Apache Flinkは,Apache Soarkと同じような目標を持ったオープンソースプロジェクトである。Hadoopスタック上で動作し,オリジナルのHadoopシステムが持つMapおよびReduce操作よりも強力なデータ操作機能を提供することで,スケーラブルなデータ処理システムの開発を容易にすることを目標としている。
Apache Flinkのコミッタであり,ベルリンを拠点にFlinkを扱うスタートアップであるdata Artisansの共同創設者でもあるKostas Tzoumas氏は先日,Flinkの紹介と2015年のロードマップ概要を提供するプレゼンテーションのスライドを公開した。

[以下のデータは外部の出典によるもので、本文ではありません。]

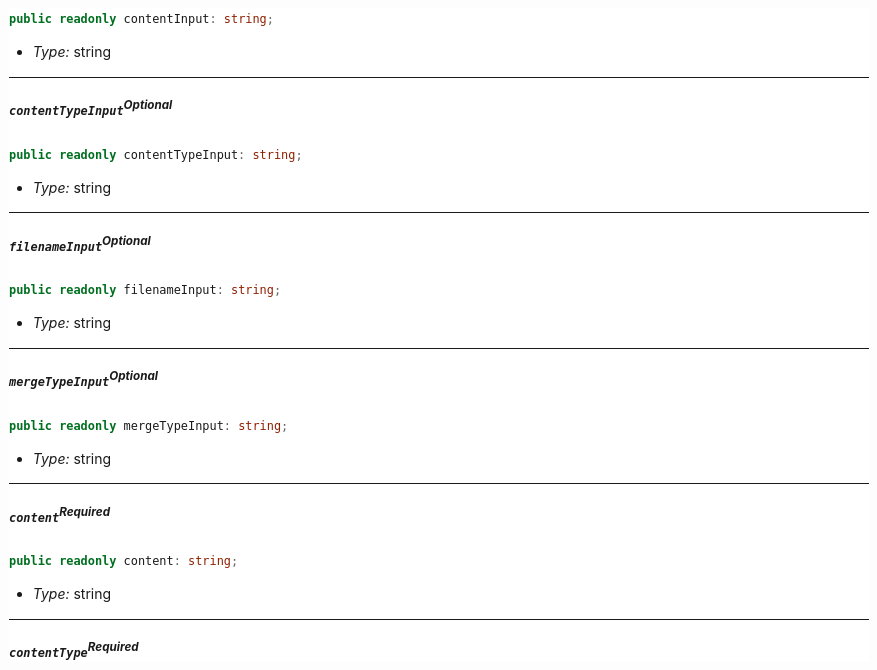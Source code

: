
 ```typescript
public readonly contentInput: string;
```

- *Type:* string

---

##### `contentTypeInput`<sup>Optional</sup> <a name="contentTypeInput" id="@cdktf/provider-cloudinit.config.ConfigPartOutputReference.property.contentTypeInput"></a>

```typescript
public readonly contentTypeInput: string;
```

- *Type:* string

---

##### `filenameInput`<sup>Optional</sup> <a name="filenameInput" id="@cdktf/provider-cloudinit.config.ConfigPartOutputReference.property.filenameInput"></a>

```typescript
public readonly filenameInput: string;
```

- *Type:* string

---

##### `mergeTypeInput`<sup>Optional</sup> <a name="mergeTypeInput" id="@cdktf/provider-cloudinit.config.ConfigPartOutputReference.property.mergeTypeInput"></a>

```typescript
public readonly mergeTypeInput: string;
```

- *Type:* string

---

##### `content`<sup>Required</sup> <a name="content" id="@cdktf/provider-cloudinit.config.ConfigPartOutputReference.property.content"></a>

```typescript
public readonly content: string;
```

- *Type:* string

---

##### `contentType`<sup>Required</sup> <a name="contentType" id="@cdktf/provider-cloudinit.config.ConfigPartOutputReference.property.contentType"></a>
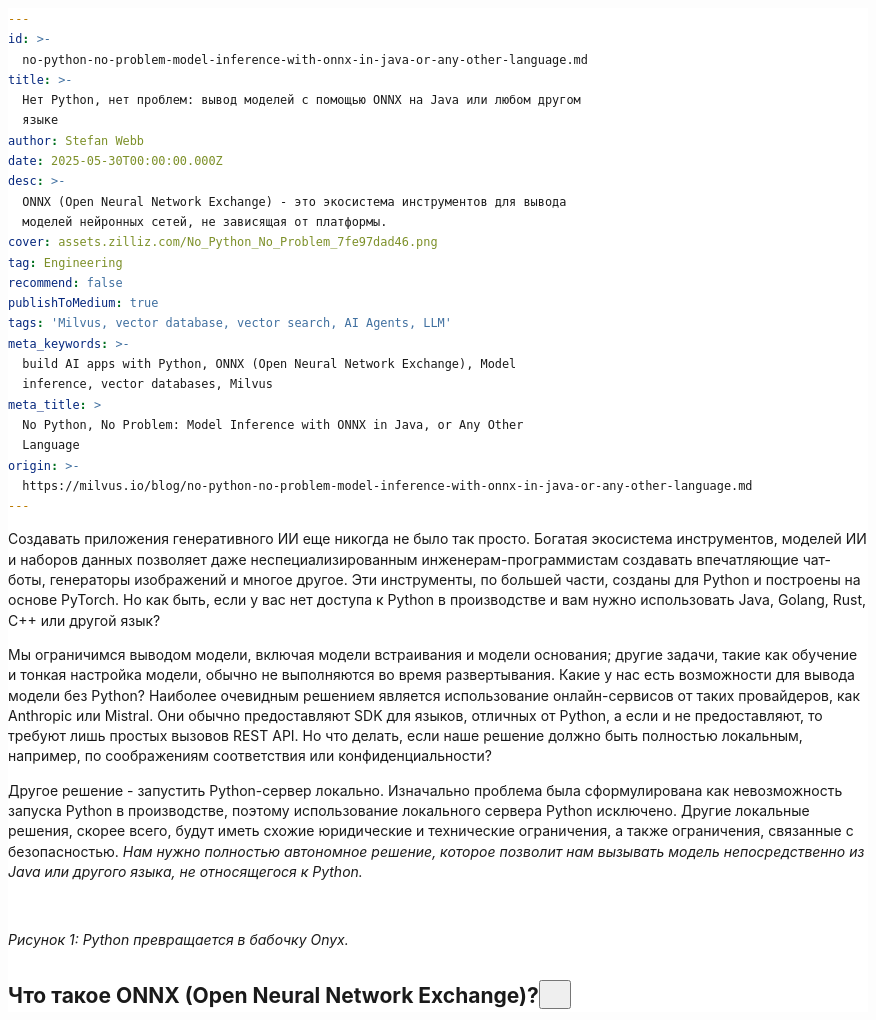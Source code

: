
 ```yaml
---
id: >-
  no-python-no-problem-model-inference-with-onnx-in-java-or-any-other-language.md
title: >-
  Нет Python, нет проблем: вывод моделей с помощью ONNX на Java или любом другом
  языке
author: Stefan Webb
date: 2025-05-30T00:00:00.000Z
desc: >-
  ONNX (Open Neural Network Exchange) - это экосистема инструментов для вывода
  моделей нейронных сетей, не зависящая от платформы.
cover: assets.zilliz.com/No_Python_No_Problem_7fe97dad46.png
tag: Engineering
recommend: false
publishToMedium: true
tags: 'Milvus, vector database, vector search, AI Agents, LLM'
meta_keywords: >-
  build AI apps with Python, ONNX (Open Neural Network Exchange), Model
  inference, vector databases, Milvus
meta_title: >
  No Python, No Problem: Model Inference with ONNX in Java, or Any Other
  Language
origin: >-
  https://milvus.io/blog/no-python-no-problem-model-inference-with-onnx-in-java-or-any-other-language.md
---
```

<p>Создавать приложения генеративного ИИ еще никогда не было так просто. Богатая экосистема инструментов, моделей ИИ и наборов данных позволяет даже неспециализированным инженерам-программистам создавать впечатляющие чат-боты, генераторы изображений и многое другое. Эти инструменты, по большей части, созданы для Python и построены на основе PyTorch. Но как быть, если у вас нет доступа к Python в производстве и вам нужно использовать Java, Golang, Rust, C++ или другой язык?</p>
<p>Мы ограничимся выводом модели, включая модели встраивания и модели основания; другие задачи, такие как обучение и тонкая настройка модели, обычно не выполняются во время развертывания. Какие у нас есть возможности для вывода модели без Python? Наиболее очевидным решением является использование онлайн-сервисов от таких провайдеров, как Anthropic или Mistral. Они обычно предоставляют SDK для языков, отличных от Python, а если и не предоставляют, то требуют лишь простых вызовов REST API. Но что делать, если наше решение должно быть полностью локальным, например, по соображениям соответствия или конфиденциальности?</p>
<p>Другое решение - запустить Python-сервер локально. Изначально проблема была сформулирована как невозможность запуска Python в производстве, поэтому использование локального сервера Python исключено. Другие локальные решения, скорее всего, будут иметь схожие юридические и технические ограничения, а также ограничения, связанные с безопасностью. <em>Нам нужно полностью автономное решение, которое позволит нам вызывать модель непосредственно из Java или другого языка, не относящегося к Python.</em></p>
<p>
  <span class="img-wrapper">
    <img translate="no" src="https://assets.zilliz.com/A_Python_metamorphoses_into_an_Onyx_butterfly_a65c340c47.png" alt="" class="doc-image" id="" />
    <span></span>
  </span>
</p>
<p><em>Рисунок 1: Python превращается в бабочку Onyx.</em></p>
<h2 id="What-is-ONNX-Open-Neural-Network-Exchange" class="common-anchor-header">Что такое ONNX (Open Neural Network Exchange)?<button data-href="#What-is-ONNX-Open-Neural-Network-Exchange" class="anchor-icon" translate="no">
      <svg translate="no"
        aria-hidden="true"
        focusable="false"
        height="20"
        version="1.1"
        viewBox="0 0 16 16"
        width="16"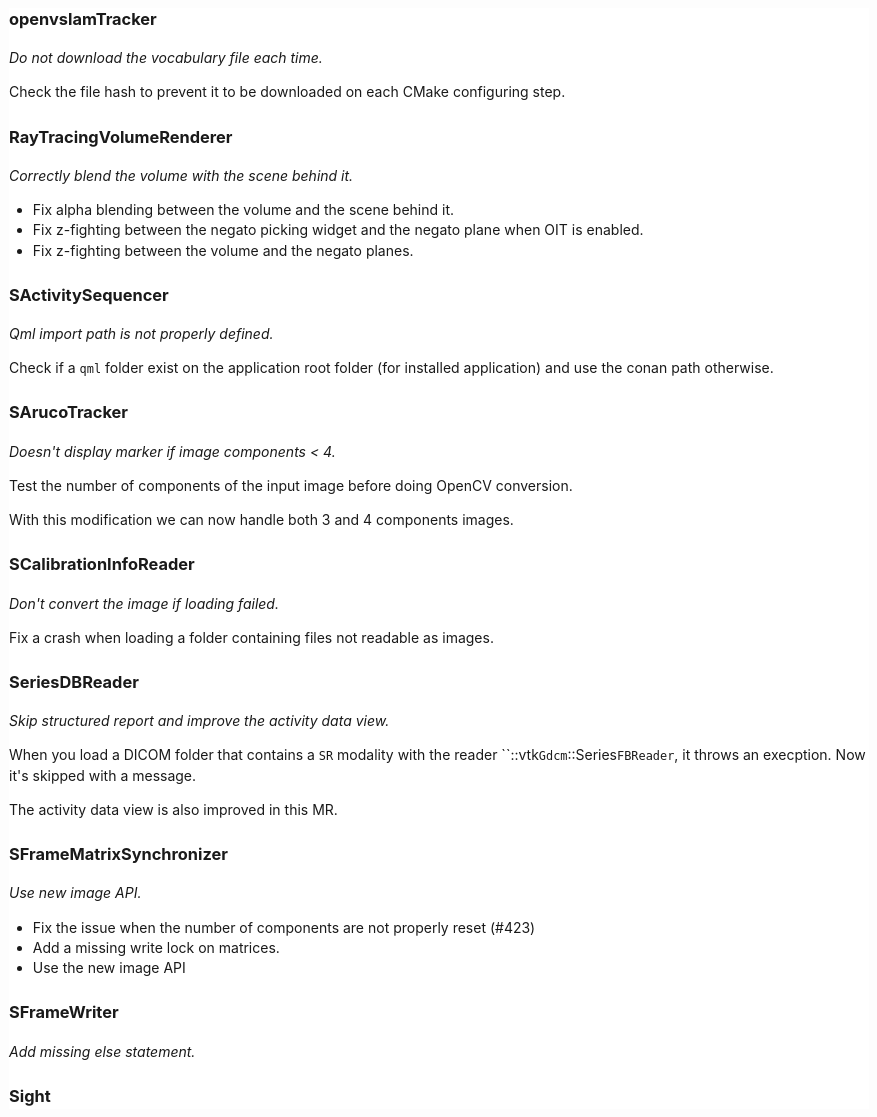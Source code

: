 ### openvslamTracker

*Do not download the vocabulary file each time.*

Check the file hash to prevent it to be downloaded on each CMake configuring step.

### RayTracingVolumeRenderer

*Correctly blend the volume with the scene behind it.*

* Fix alpha blending between the volume and the scene behind it.
* Fix z-fighting between the negato picking widget and the negato plane when OIT is enabled.
* Fix z-fighting between the volume and the negato planes.

### SActivitySequencer

*Qml import path is not properly defined.*

Check if a `qml` folder exist on the application root folder (for installed application) and use the conan path otherwise.

### SArucoTracker

*Doesn't display marker if image components < 4.*

Test the number of components of the input image before doing OpenCV conversion.

With this modification we can now handle both 3 and 4 components images.

### SCalibrationInfoReader

*Don't convert the image if loading failed.*

Fix a crash when loading a folder containing files not readable as images.

### SeriesDBReader

*Skip structured report and improve the activity data view.*

When you load a DICOM folder that contains a `SR` modality with the reader ``::vtk`Gdcm`::Series`FBReader`, it throws an execption. Now it's skipped with a message.

The activity data view is also improved in this MR.

### SFrameMatrixSynchronizer

*Use new image API.*

* Fix the issue when the number of components are not properly reset (#423)
* Add a missing write lock on matrices.
* Use the new image API

### SFrameWriter

*Add missing else statement.*

### Sight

Flinkの売り物のひとつとして,Apache Sparkの現行バージョンとの違いを際立たせているのが,SQLデータベースのクエリ最適化と同じようなアプローチの採用だ。Flinkでは,クエリにグローバル最適化を適用することによって,パフォーマンスの向上を実現している。例えば,オペレーションの実行順序を変更してパフォーマンスを改善することや,関連するデータセットの特性に基づいて,指定されたオペレータを実行する実装を選択することが可能だ。
プレゼンテーションでも説明されているように,異なるステップを逐次実行するSparkに対して,Flinkでは一連のオペレーションをパイプライン方式で実行することができる。
さらにFlinkでは,グローバル最適化を行うために,イテレーションなどのオペレータも提供されている。forループの中でクエリを発行する代わりに,イテレーションをクエリの一部として宣言するような方法が可能だ。
2015年の開発計画を紹介するロードマップには,メモリやフォールトトレランスの改善,インタラクティブな運用のサポート,バッチとストリームの統合,機械学習ライブラリMahoutとの統合などが盛り込まれている。
Flinkは元々,現在も継続中の研究プロジェクトであるStratosphereの一部分として開発が開始された。先頃ドイツ政府によって設立された,機械学習とスケーラブルなデータ処理を目標とする研究機関であるBerlin Big Data Centerでは,Flinkが中心的なプラットフォームとして使用されている。